Oct 4, 2021, 11:21 AM
I'll add that I have two informal conventions that help. I keep both repos in a plain, non-version controlled directory, and I use a naming convention
my-project
  my-project-studio
  my-project-app
Oct 4, 2021, 11:22 AM
hey
user U
i was trying to mirror the gatsby template so i started with a monorepo but midway through the project creation i remembered the whole reason i’m on sanity is because i want to be able to switch to another frontend framework later on so i think i will switch to your seperate repo approachi think if i use your same folder suggestion i can still use lerna for both repos

Thank you
Oct 4, 2021, 11:30 AM
Hi Obi. If you haven’t seen it already, be sure to check out this post . It’s a few years old but still applies completely.
I like to structure my projects how Knut outlines in that post. The top-level folder is git-controlled, with separate subfolders for my front end and my studio. Each gets committed to git but when I build (to Netlify, Vercel, etc.) it considers only the front end folder. My studio gets deployed to Sanity with the
sanity deploy
command. If I were to change out my front end framework, adding another folder would be no problem.

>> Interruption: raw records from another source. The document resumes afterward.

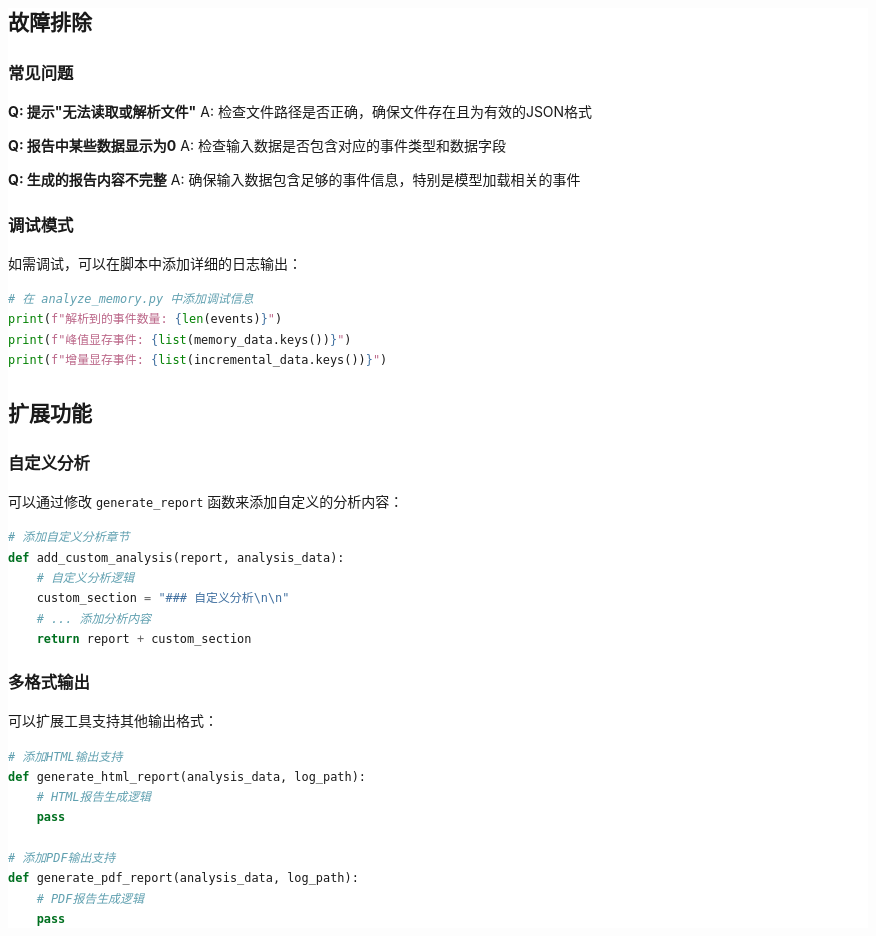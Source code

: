 ## 故障排除

### 常见问题

**Q: 提示"无法读取或解析文件"**
A: 检查文件路径是否正确，确保文件存在且为有效的JSON格式

**Q: 报告中某些数据显示为0**
A: 检查输入数据是否包含对应的事件类型和数据字段

**Q: 生成的报告内容不完整**
A: 确保输入数据包含足够的事件信息，特别是模型加载相关的事件

### 调试模式

如需调试，可以在脚本中添加详细的日志输出：

```python
# 在 analyze_memory.py 中添加调试信息
print(f"解析到的事件数量: {len(events)}")
print(f"峰值显存事件: {list(memory_data.keys())}")
print(f"增量显存事件: {list(incremental_data.keys())}")
```

## 扩展功能

### 自定义分析

可以通过修改 `generate_report` 函数来添加自定义的分析内容：

```python
# 添加自定义分析章节
def add_custom_analysis(report, analysis_data):
    # 自定义分析逻辑
    custom_section = "### 自定义分析\n\n"
    # ... 添加分析内容
    return report + custom_section
```

### 多格式输出

可以扩展工具支持其他输出格式：

```python
# 添加HTML输出支持
def generate_html_report(analysis_data, log_path):
    # HTML报告生成逻辑
    pass

# 添加PDF输出支持
def generate_pdf_report(analysis_data, log_path):
    # PDF报告生成逻辑
    pass
```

Say I’m using Next.js. So in
project/
I have
next/
and
studio/
. Now I want to switch my site to use SvelteKit, so I add another folder,
svelte/
. I can work in
svelte/
and source from Sanity, all while maintaining the code in
next/
. When I’m ready to switch over, I just tell Netlify to build from
svelte/
instead of
next/
.
Oct 5, 2021, 4:00 AM
user A
thanksi thought i might have issues with the whole framework change but i guess the only issue is coming from the repo size which shouldn’t really be a problem
i think this is the approach i will be using in my next sanity project (i already converted and deployed with the split structure)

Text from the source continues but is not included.